- [Task instructions] Print the data below exactly, but only the lines from the one containing "the best performance.</span></span>" down to the one containing "of snapshot files**</span></span>", inclusive.

[Source texts of formatted documents]
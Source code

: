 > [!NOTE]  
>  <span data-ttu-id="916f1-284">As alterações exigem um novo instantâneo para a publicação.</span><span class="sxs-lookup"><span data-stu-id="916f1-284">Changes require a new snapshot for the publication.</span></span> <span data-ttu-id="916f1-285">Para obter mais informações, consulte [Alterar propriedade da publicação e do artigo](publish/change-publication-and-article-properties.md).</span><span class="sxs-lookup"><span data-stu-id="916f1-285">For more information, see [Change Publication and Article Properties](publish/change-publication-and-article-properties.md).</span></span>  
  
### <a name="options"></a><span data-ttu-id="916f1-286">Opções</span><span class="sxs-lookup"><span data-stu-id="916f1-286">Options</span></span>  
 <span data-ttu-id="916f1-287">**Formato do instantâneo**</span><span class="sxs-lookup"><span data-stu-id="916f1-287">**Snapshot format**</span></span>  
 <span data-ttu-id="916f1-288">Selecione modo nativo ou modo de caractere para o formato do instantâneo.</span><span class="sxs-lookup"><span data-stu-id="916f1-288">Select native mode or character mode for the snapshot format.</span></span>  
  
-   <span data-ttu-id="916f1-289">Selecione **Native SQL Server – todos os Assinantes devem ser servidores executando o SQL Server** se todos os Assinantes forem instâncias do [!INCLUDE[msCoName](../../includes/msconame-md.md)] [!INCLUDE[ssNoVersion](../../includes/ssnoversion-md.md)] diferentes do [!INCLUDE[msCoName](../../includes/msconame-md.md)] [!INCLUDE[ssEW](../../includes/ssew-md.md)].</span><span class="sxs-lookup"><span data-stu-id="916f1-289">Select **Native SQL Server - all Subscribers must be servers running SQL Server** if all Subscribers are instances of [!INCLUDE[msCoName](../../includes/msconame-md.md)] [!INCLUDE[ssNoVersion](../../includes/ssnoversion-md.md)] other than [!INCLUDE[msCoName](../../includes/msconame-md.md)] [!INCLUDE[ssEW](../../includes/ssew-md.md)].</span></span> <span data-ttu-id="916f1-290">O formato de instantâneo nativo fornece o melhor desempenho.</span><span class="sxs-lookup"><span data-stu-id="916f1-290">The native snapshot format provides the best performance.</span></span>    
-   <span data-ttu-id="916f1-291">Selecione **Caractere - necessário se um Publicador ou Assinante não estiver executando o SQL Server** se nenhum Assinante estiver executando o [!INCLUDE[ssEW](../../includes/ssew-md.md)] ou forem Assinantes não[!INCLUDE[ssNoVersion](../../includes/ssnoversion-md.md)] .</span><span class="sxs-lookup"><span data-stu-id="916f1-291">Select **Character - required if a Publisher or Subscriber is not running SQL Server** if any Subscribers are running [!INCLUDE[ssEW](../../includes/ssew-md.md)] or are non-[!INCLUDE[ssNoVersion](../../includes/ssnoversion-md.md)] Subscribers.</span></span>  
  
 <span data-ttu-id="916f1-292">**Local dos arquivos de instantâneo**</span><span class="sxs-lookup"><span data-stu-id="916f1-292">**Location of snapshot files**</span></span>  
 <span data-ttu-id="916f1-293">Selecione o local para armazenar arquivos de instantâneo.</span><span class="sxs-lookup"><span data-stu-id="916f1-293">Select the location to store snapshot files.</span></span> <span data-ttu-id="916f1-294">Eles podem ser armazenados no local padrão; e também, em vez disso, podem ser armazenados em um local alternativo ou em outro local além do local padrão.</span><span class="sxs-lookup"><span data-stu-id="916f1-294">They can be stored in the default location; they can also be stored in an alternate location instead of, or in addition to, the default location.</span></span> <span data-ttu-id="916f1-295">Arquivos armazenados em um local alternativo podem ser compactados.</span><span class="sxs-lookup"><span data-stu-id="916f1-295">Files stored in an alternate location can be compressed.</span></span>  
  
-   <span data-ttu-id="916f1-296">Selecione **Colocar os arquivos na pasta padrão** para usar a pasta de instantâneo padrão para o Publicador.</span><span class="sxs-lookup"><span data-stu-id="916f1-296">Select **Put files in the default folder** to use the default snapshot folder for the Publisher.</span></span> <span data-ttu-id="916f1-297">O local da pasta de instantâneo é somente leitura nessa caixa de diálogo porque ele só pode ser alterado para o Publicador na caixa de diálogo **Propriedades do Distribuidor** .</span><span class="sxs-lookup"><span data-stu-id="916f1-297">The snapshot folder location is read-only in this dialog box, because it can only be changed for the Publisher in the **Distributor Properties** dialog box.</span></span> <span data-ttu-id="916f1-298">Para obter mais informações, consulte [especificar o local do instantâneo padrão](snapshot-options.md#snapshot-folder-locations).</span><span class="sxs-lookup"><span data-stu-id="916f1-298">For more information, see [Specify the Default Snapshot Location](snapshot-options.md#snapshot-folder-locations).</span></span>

- [Answer to this problem]
-   <span data-ttu-id="916f1-289">Selecione **Native SQL Server – todos os Assinantes devem ser servidores executando o SQL Server** se todos os Assinantes forem instâncias do [!INCLUDE[msCoName](../../includes/msconame-md.md)] [!INCLUDE[ssNoVersion](../../includes/ssnoversion-md.md)] diferentes do [!INCLUDE[msCoName](../../includes/msconame-md.md)] [!INCLUDE[ssEW](../../includes/ssew-md.md)].</span><span class="sxs-lookup"><span data-stu-id="916f1-289">Select **Native SQL Server - all Subscribers must be servers running SQL Server** if all Subscribers are instances of [!INCLUDE[msCoName](../../includes/msconame-md.md)] [!INCLUDE[ssNoVersion](../../includes/ssnoversion-md.md)] other than [!INCLUDE[msCoName](../../includes/msconame-md.md)] [!INCLUDE[ssEW](../../includes/ssew-md.md)].</span></span> <span data-ttu-id="916f1-290">O formato de instantâneo nativo fornece o melhor desempenho.</span><span class="sxs-lookup"><span data-stu-id="916f1-290">The native snapshot format provides the best performance.</span></span>    
-   <span data-ttu-id="916f1-291">Selecione **Caractere - necessário se um Publicador ou Assinante não estiver executando o SQL Server** se nenhum Assinante estiver executando o [!INCLUDE[ssEW](../../includes/ssew-md.md)] ou forem Assinantes não[!INCLUDE[ssNoVersion](../../includes/ssnoversion-md.md)] .</span><span class="sxs-lookup"><span data-stu-id="916f1-291">Select **Character - required if a Publisher or Subscriber is not running SQL Server** if any Subscribers are running [!INCLUDE[ssEW](../../includes/ssew-md.md)] or are non-[!INCLUDE[ssNoVersion](../../includes/ssnoversion-md.md)] Subscribers.</span></span>  
  
 <span data-ttu-id="916f1-292">**Local dos arquivos de instantâneo**</span><span class="sxs-lookup"><span data-stu-id="916f1-292">**Location of snapshot files**</span></span>  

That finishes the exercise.